M&A: Buying other companies

As your valuation increases, your stock may suddenly become a valuable currency with which to buy other companies. Many first-time CEOs or executive teams tend to shy away from acquisitions due to a lack of familiarity. If done right acquisitions can accelerate a company’s product and hiring plan, as well as enable key strategic or defensive moves against competitors.

When I was at Twitter, the M&A team reported to me. I saw firsthand both the value of M&A as a strategic tool as well as the sheer number of startups that flounder and are looking for an acquirer (the failed startups no one ever talks about). While at Google, I was involved with the diligence, integration, or post-merger product management of a number of companies including Android (which became the well-known handset platform), Google Mobile Maps (originally a company called ZipDash), and the first Gmail client application (originally a company called Reqwireless).

M&A was a powerful tool for both Google and Twitter to add new products and key people as well as make major strategic moves. Similarly, Facebook has stayed at the leading edge (and acquired major market share) via its acquisitions of companies such as WhatsApp and Instagram, but also less famous companies like Snaptu, which drove major adoption of Facebook as a mobile client to over a hundred million people in the low- and middle-income world.

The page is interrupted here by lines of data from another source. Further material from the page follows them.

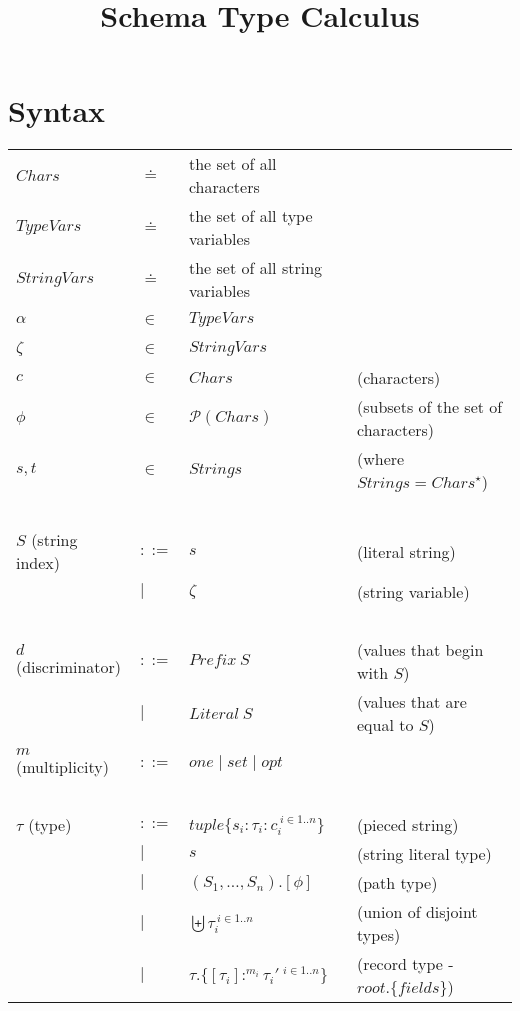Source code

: \documentclass{article}
\title{Schema Type Calculus}
\begin{document}
\maketitle

\section*{Syntax}

\begin{tabular}{llll}
$\mathit{Chars}$ & $\doteq$ & the set of all characters \\
$\mathit{TypeVars}$ & $\doteq$ & the set of all type variables \\
$\mathit{StringVars}$ & $\doteq$ & the set of all string variables \\
$\alpha$ & $\in$ & $\mathit{TypeVars}$ & ~ \\
$\zeta$ & $\in$ & $\mathit{StringVars}$ & ~ \\
$c$ & $\in$ & $\mathit{Chars}$ & (characters) \\
$\phi$ & $\in$ & $\mathcal P(\mathit{Chars})$ & (subsets of the set of characters) \\
$s,t$ & $\in$ & $\mathit{Strings}$ & (where $\mathit{Strings} = \mathit{Chars}^{\star}$) \\~\\
$S$ (string index) & $::=$ & $s$ & (literal string) \\
                   & $\mid$ & $\zeta$ & (string variable) \\~\\
$d$ (discriminator) & $::=$  & $\mathit{Prefix}~S$ & (values that begin with $S$) \\
    & $\mid$ & $\mathit{Literal}~S$ & (values that are equal to $S$) \\
 & & \\
$m$ (multiplicity) & $::=$ & $\mathit{one} \mid \mathit{set} \mid \mathit{opt}$\\~\\
$\tau$ (type) & $::=$ & $\mathit{tuple} \{ s_i : \tau_i : c_i^{~i \in 1..n} \}$ & (pieced string) \\
       & $\mid$ & $s$ & (string literal type) \\
       & $\mid$ & $(S_1,\ldots,S_n).[\phi]$ & (path type) \\
       & $\mid$ & $\biguplus \tau_i^{~i \in 1..n}$ & (union of disjoint types) \\ 
       & $\mid$ & $\tau.\{[\tau_i] :^{m_i} \tau_i'~^{i \in 1..n}\}$ & (record type - $\mathit{root}.\{ fields \}$) \\ 

\end{tabular}
\end{document}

Most companies wait too long before making their first acquisition or are hesitant to use their stock as currency. Hopefully the information in this section will spark your M&A interest—and facilitate your ability to buy companies—early, rather than late, in your startup’s growth.

When should you start to buy other companies?

Each CEO and board needs to decide when the time is right. Strategic acquisitions may be necessary early in a company’s life. For example, when Twitter acquired Summize (which became Twitter Search), Twitter was just about 15 people in size and worth only around $100 million itself.

By the time a given company is worth $1 billion or more, the CEO and board should start to think of M&A as a serious tool for accelerating the company’s progress and valuation. For example, at $1 billion market cap, a $10 million acquisition is just 1% of your startup’s equity. If the acquisition can increase your valuation by just 10%, then it is clearly ROI positive. By the time your company is worth $5 billion to $10 billion or more, M&A can become a central part of your overall company strategy.

For revenue-generating companies, the potential value of an acquisition may be directly quantifiable. For example, when Twitter M&A worked for me, it was easier to assess the potential value of advertising-related acquisitions because of the direct revenue impact they would have. If Twitter could generate, say, $50 million more revenue than it had a year earlier, the potential dollar value of the acquisition was clear and therefore the range of prices we were willing to pay became a simple math problem.

You can also translate revenue + margin into potential market cap. If your valuation (or your public market comparable) is at 10X earnings, then an extra $10 million in margin may equate to another $100 million in market cap for your own company. This sort of math allows the M&A team to present ROI-based arguments around ad-tech related acquisitions, and allows you to start prioritizing the purchases you want to make on the product side.